The Reaches (and Limits) of Forensics

ByABC News
May 29, 2002, 11:58 AM

June 4 -- Detectives and sniffing dogs are largely gone from the leaf-strewn slope in Rock Creek Park where the remains of 24-year-old Chandra Levy were found. But some forensic experts say it's possible clues could remain on the forest floor.

Authorities in Washington, D.C., are faced with a puzzle. They know the former intern was killed. But they don't know how she died and they admit they may never find out exactly what caused her death. What they really want to discover is who killed her. Forensics may lead them to the answers.

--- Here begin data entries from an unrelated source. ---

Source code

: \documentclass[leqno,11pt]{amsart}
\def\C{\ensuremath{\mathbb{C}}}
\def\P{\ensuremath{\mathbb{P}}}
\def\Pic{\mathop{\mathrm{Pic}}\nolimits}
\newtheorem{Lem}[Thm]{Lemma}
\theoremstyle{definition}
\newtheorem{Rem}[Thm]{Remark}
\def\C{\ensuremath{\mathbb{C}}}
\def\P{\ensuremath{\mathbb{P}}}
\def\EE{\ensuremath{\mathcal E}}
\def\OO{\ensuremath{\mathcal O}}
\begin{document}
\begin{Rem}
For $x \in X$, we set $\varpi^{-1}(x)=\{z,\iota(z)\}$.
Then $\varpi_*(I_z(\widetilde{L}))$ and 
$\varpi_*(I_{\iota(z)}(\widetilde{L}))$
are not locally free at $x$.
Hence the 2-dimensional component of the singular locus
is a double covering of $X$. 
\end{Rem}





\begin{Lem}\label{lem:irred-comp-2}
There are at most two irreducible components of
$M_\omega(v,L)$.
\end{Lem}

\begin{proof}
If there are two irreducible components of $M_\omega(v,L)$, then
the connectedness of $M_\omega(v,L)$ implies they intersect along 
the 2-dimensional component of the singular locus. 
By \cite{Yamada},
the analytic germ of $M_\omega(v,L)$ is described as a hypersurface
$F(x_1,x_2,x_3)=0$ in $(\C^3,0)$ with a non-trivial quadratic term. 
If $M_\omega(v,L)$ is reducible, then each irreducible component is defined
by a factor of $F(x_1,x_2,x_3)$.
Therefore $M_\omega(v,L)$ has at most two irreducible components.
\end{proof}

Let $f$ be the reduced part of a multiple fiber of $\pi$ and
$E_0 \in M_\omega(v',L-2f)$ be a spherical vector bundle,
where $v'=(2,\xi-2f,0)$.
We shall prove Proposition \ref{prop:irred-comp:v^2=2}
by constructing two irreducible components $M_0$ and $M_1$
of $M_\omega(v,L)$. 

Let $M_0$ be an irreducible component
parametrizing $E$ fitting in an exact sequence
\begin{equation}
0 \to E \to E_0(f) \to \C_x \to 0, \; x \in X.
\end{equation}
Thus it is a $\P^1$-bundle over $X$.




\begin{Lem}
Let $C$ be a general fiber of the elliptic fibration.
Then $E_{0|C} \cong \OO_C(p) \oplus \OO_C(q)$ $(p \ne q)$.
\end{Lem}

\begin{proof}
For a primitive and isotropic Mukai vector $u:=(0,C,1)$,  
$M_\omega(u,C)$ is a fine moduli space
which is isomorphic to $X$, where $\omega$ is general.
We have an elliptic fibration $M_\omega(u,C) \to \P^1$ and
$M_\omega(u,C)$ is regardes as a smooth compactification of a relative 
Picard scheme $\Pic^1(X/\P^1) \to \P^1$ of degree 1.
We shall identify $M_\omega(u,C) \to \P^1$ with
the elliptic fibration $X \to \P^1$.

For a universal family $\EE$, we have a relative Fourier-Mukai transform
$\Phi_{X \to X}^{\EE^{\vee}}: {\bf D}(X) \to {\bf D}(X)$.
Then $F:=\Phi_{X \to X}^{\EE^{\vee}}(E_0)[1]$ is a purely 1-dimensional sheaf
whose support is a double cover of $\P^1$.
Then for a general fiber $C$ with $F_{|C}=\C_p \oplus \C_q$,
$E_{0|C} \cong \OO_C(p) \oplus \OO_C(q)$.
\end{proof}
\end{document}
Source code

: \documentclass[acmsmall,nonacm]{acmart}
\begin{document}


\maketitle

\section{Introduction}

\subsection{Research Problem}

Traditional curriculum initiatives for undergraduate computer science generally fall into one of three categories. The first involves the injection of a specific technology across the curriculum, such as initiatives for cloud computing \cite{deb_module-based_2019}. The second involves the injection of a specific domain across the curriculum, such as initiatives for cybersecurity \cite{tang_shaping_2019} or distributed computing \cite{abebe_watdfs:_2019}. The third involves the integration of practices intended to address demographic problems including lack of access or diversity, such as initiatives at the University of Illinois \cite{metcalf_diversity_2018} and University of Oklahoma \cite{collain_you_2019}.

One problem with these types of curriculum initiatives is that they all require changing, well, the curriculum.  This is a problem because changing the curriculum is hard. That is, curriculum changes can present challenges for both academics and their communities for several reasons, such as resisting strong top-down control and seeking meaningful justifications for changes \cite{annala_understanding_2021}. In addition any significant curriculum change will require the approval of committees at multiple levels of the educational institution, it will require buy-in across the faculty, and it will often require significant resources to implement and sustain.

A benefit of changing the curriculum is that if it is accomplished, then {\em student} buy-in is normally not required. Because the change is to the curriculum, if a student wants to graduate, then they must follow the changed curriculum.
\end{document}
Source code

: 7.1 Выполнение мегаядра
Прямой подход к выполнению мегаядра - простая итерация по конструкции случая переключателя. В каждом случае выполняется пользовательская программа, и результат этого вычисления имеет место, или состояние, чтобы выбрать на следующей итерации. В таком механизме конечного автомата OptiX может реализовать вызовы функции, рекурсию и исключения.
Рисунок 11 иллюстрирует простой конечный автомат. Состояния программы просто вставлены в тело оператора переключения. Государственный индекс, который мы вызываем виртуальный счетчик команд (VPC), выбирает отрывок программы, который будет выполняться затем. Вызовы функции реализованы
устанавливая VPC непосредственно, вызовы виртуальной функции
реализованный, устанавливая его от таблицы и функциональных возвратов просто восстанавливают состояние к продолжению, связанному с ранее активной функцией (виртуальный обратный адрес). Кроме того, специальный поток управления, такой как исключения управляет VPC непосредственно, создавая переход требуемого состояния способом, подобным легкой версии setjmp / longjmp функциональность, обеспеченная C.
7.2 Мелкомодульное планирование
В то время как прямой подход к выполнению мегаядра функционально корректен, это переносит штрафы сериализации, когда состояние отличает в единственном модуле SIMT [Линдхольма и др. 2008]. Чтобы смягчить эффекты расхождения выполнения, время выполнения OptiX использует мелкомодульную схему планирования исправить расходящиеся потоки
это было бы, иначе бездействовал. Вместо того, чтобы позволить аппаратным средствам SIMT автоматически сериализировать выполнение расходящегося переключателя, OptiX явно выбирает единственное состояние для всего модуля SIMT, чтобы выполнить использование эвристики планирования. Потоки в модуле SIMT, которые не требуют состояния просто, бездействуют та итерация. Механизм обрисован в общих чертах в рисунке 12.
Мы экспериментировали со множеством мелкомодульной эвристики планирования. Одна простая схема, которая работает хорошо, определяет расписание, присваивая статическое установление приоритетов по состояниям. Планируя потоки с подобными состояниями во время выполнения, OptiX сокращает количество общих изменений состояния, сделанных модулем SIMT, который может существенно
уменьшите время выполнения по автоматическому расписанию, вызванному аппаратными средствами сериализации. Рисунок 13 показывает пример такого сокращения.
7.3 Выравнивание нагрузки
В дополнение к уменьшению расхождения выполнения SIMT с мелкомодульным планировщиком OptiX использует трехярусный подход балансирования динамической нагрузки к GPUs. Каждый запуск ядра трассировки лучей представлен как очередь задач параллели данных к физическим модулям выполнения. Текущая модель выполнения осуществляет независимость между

For example, forensic botanists could analyze vegetation growing around the crime scene to determine how long Levy's body had been in the Washington park. Trace-evidence specialists could glean information from single strands of hair, fibers and bits of dust and pollen.

The intern had been missing for 13 months before the grim discovery in Rock Creek Park. All that was found of Levy's remains were a collection of bones, some clothing and personal effects. If authorities had found the body soon after her death, forensic entomologists could have combined data on weather and the age and kind of insects present on a body mainly blowflies in complicated calculations to determine a time of death.

Interactive: Forensic Tools

As the hit television series CSI: Crime Scene Investigation has portrayed, forensic science offers a myriad of high-tech methods for analyzing clues. But as the technology behind forensic science advances, experts caution forensic scientists must take extra care to ensure they scour crime scenes for all possible clues, and that forensic analysis is not overplayed in the courtroom.

Herb MacDonell, founder of the Bloodstain Evidence Institute in Corning, N.Y., cautions forensic deduction can seem elementary, but "in forensic science, nothing is simple."

Every Action Leaves a Trace

French scientist Edmond Locard declared in the early 1900s that every violent action leaves a trace and even the most minute traces can help solve crimes. It was on this foundation that Locard opened one of the first laboratories dedicated to the field of forensic science in 1910.

Two years later, Locard found a killer by analyzing material underneath a female victim's fingernails.

Other renowned sleuths added their own contributions. In the mid-1800s, Mathieu Orfila published one of the earliest papers about the detection of poison in the blood. Henry Faulds, a Scottish physician working in Tokyo in 1880, was among the first to suggest that fingerprints could be used to identify suspects. And Calvin Goddard developed ways to determine if a bullet was fired from a suspect's gun in the early 1900s.